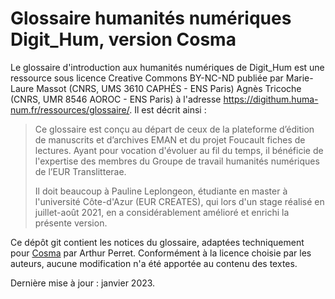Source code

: # Glossaire humanités numériques Digit_Hum, version Cosma

Le glossaire d'introduction aux humanités numériques de Digit_Hum est une ressource sous licence Creative Commons BY-NC-ND publiée par Marie-Laure Massot (CNRS, UMS 3610 CAPHÉS - ENS Paris) Agnès Tricoche (CNRS, UMR 8546 AOROC - ENS Paris) à l'adresse https://digithum.huma-num.fr/ressources/glossaire/. Il est décrit ainsi :

> Ce glossaire est conçu au départ de ceux de la plateforme d’édition de manuscrits et d’archives EMAN et du projet Foucault fiches de lectures. Ayant pour vocation d'évoluer au fil du temps, il bénéficie de l'expertise des membres du Groupe de travail humanités numériques de l’EUR Translitterae.
>
> Il doit beaucoup à Pauline Leplongeon, étudiante en master à l'université Côte-d'Azur (EUR CREATES), qui lors d'un stage réalisé en juillet-août 2021, en a considérablement amélioré et enrichi la présente version.

Ce dépôt git contient les notices du glossaire, adaptées techniquement pour [Cosma](https://cosma.graphlab.fr) par Arthur Perret. Conformément à la licence choisie par les auteurs, aucune modification n'a été apportée au contenu des textes.

Dernière mise à jour : janvier 2023.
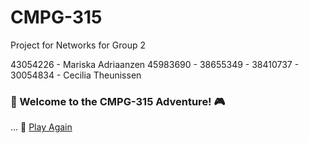 # CMPG-315
Project for Networks for Group 2

43054226 - Mariska Adriaanzen
45983690 -
38655349 - 
38410737 -
30054834 - Cecilia Theunissen

### 🧸 Welcome to the CMPG-315 Adventure! 🎮
...
🔁 [Play Again](#-welcome-to-the-cmpg-315-adventure-)

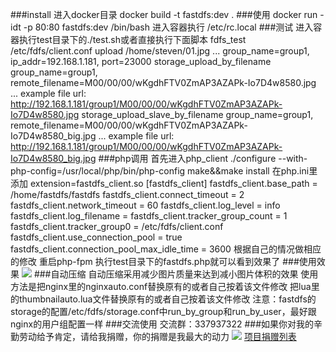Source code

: ###install
	进入docker目录
	docker build -t  fastdfs:dev .
###使用
	docker run -idt -p 80:80 fastdfs:dev /bin/bash
	进入容器执行
	/etc/rc.local
###测试
	进入容器执行test目录下的./test.sh或者直接执行下面脚本
	fdfs_test /etc/fdfs/client.conf upload /home/steven/01.jpg
	...
	group_name=group1, ip_addr=192.168.1.181, port=23000
	storage_upload_by_filename
	group_name=group1, remote_filename=M00/00/00/wKgdhFTV0ZmAP3AZAPk-Io7D4w8580.jpg
	...
	example file url: http://192.168.1.181/group1/M00/00/00/wKgdhFTV0ZmAP3AZAPk-Io7D4w8580.jpg
	storage_upload_slave_by_filename
	group_name=group1, remote_filename=M00/00/00/wKgdhFTV0ZmAP3AZAPk-Io7D4w8580_big.jpg
	...
	example file url: http://192.168.1.181/group1/M00/00/00/wKgdhFTV0ZmAP3AZAPk-Io7D4w8580_big.jpg
###php调用
 	首先进入php_client
	./configure --with-php-config=/usr/local/php/bin/php-config
	make&&make install
	在php.ini里添加
	extension=fastdfs_client.so
	[fastdfs_client]
	fastdfs_client.base_path = /home/fastdfs/fastdfs
	fastdfs_client.connect_timeout = 2
	fastdfs_client.network_timeout = 60
	fastdfs_client.log_level = info
	fastdfs_client.log_filename =
	fastdfs_client.tracker_group_count = 1
	fastdfs_client.tracker_group0 = /etc/fdfs/client.conf
	fastdfs_client.use_connection_pool = true
	fastdfs_client.connection_pool_max_idle_time = 3600
	根据自己的情况做相应的修改
	重启php-fpm
	执行test目录下的fastdfs.php就可以看到效果了
###使用效果
![](https://github.com/qieangel2013/ngx-fastdfs/blob/master/images/cut.png)
###自动压缩
	自动压缩采用减少图片质量来达到减小图片体积的效果
	使用方法是把nginx里的nginxauto.conf替换原有的或者自己按着该文件修改
	把lua里的thumbnailauto.lua文件替换原有的或者自己按着该文件修改
	注意：fastdfs的storage的配置/etc/fdfs/storage.conf中run_by_group和run_by_user，最好跟nginx的用户组配置一样
###交流使用
	交流群：337937322
###如果你对我的辛勤劳动给予肯定，请给我捐赠，你的捐赠是我最大的动力
![](https://github.com/qieangel2013/zys/blob/master/public/images/pay.png)
[项目捐赠列表](https://github.com/qieangel2013/zys/wiki/%E9%A1%B9%E7%9B%AE%E6%8D%90%E8%B5%A0)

--

* WHAT THE TASK REQUIRES *
Leaving out the pictures, repeat all the entries exactly as they stand.

* TASK SOLUTION *
Source code

: # Glossaire humanités numériques Digit_Hum, version Cosma

Le glossaire d'introduction aux humanités numériques de Digit_Hum est une ressource sous licence Creative Commons BY-NC-ND publiée par Marie-Laure Massot (CNRS, UMS 3610 CAPHÉS - ENS Paris) Agnès Tricoche (CNRS, UMR 8546 AOROC - ENS Paris) à l'adresse https://digithum.huma-num.fr/ressources/glossaire/. Il est décrit ainsi :

> Ce glossaire est conçu au départ de ceux de la plateforme d’édition de manuscrits et d’archives EMAN et du projet Foucault fiches de lectures. Ayant pour vocation d'évoluer au fil du temps, il bénéficie de l'expertise des membres du Groupe de travail humanités numériques de l’EUR Translitterae.
>
> Il doit beaucoup à Pauline Leplongeon, étudiante en master à l'université Côte-d'Azur (EUR CREATES), qui lors d'un stage réalisé en juillet-août 2021, en a considérablement amélioré et enrichi la présente version.

Ce dépôt git contient les notices du glossaire, adaptées techniquement pour [Cosma](https://cosma.graphlab.fr) par Arthur Perret. Conformément à la licence choisie par les auteurs, aucune modification n'a été apportée au contenu des textes.

Dernière mise à jour : janvier 2023.
 # CMPG-315
Project for Networks for Group 2

43054226 - Mariska Adriaanzen
45983690 -
38655349 - 
38410737 -
30054834 - Cecilia Theunissen

### 🧸 Welcome to the CMPG-315 Adventure! 🎮
...
🔁 [Play Again](#-welcome-to-the-cmpg-315-adventure-)

Source code

: ###install
	进入docker目录
	docker build -t  fastdfs:dev .
###使用
	docker run -idt -p 80:80 fastdfs:dev /bin/bash
	进入容器执行
	/etc/rc.local
###测试
	进入容器执行test目录下的./test.sh或者直接执行下面脚本
	fdfs_test /etc/fdfs/client.conf upload /home/steven/01.jpg
	...
	group_name=group1, ip_addr=192.168.1.181, port=23000
	storage_upload_by_filename
	group_name=group1, remote_filename=M00/00/00/wKgdhFTV0ZmAP3AZAPk-Io7D4w8580.jpg
	...
	example file url: http://192.168.1.181/group1/M00/00/00/wKgdhFTV0ZmAP3AZAPk-Io7D4w8580.jpg
	storage_upload_slave_by_filename
	group_name=group1, remote_filename=M00/00/00/wKgdhFTV0ZmAP3AZAPk-Io7D4w8580_big.jpg
	...
	example file url: http://192.168.1.181/group1/M00/00/00/wKgdhFTV0ZmAP3AZAPk-Io7D4w8580_big.jpg
###php调用
 	首先进入php_client
	./configure --with-php-config=/usr/local/php/bin/php-config
	make&&make install
	在php.ini里添加
	extension=fastdfs_client.so
	[fastdfs_client]
	fastdfs_client.base_path = /home/fastdfs/fastdfs
	fastdfs_client.connect_timeout = 2
	fastdfs_client.network_timeout = 60
	fastdfs_client.log_level = info
	fastdfs_client.log_filename =
	fastdfs_client.tracker_group_count = 1
	fastdfs_client.tracker_group0 = /etc/fdfs/client.conf
	fastdfs_client.use_connection_pool = true
	fastdfs_client.connection_pool_max_idle_time = 3600
	根据自己的情况做相应的修改
	重启php-fpm
	执行test目录下的fastdfs.php就可以看到效果了
###使用效果
![](https://github.com/qieangel2013/ngx-fastdfs/blob/master/images/cut.png)
###自动压缩
	自动压缩采用减少图片质量来达到减小图片体积的效果
	使用方法是把nginx里的nginxauto.conf替换原有的或者自己按着该文件修改
	把lua里的thumbnailauto.lua文件替换原有的或者自己按着该文件修改
	注意：fastdfs的storage的配置/etc/fdfs/storage.conf中run_by_group和run_by_user，最好跟nginx的用户组配置一样
###交流使用
	交流群：337937322
###如果你对我的辛勤劳动给予肯定，请给我捐赠，你的捐赠是我最大的动力
![](https://github.com/qieangel2013/zys/blob/master/public/images/pay.png)
[项目捐赠列表](https://github.com/qieangel2013/zys/wiki/%E9%A1%B9%E7%9B%AE%E6%8D%90%E8%B5%A0)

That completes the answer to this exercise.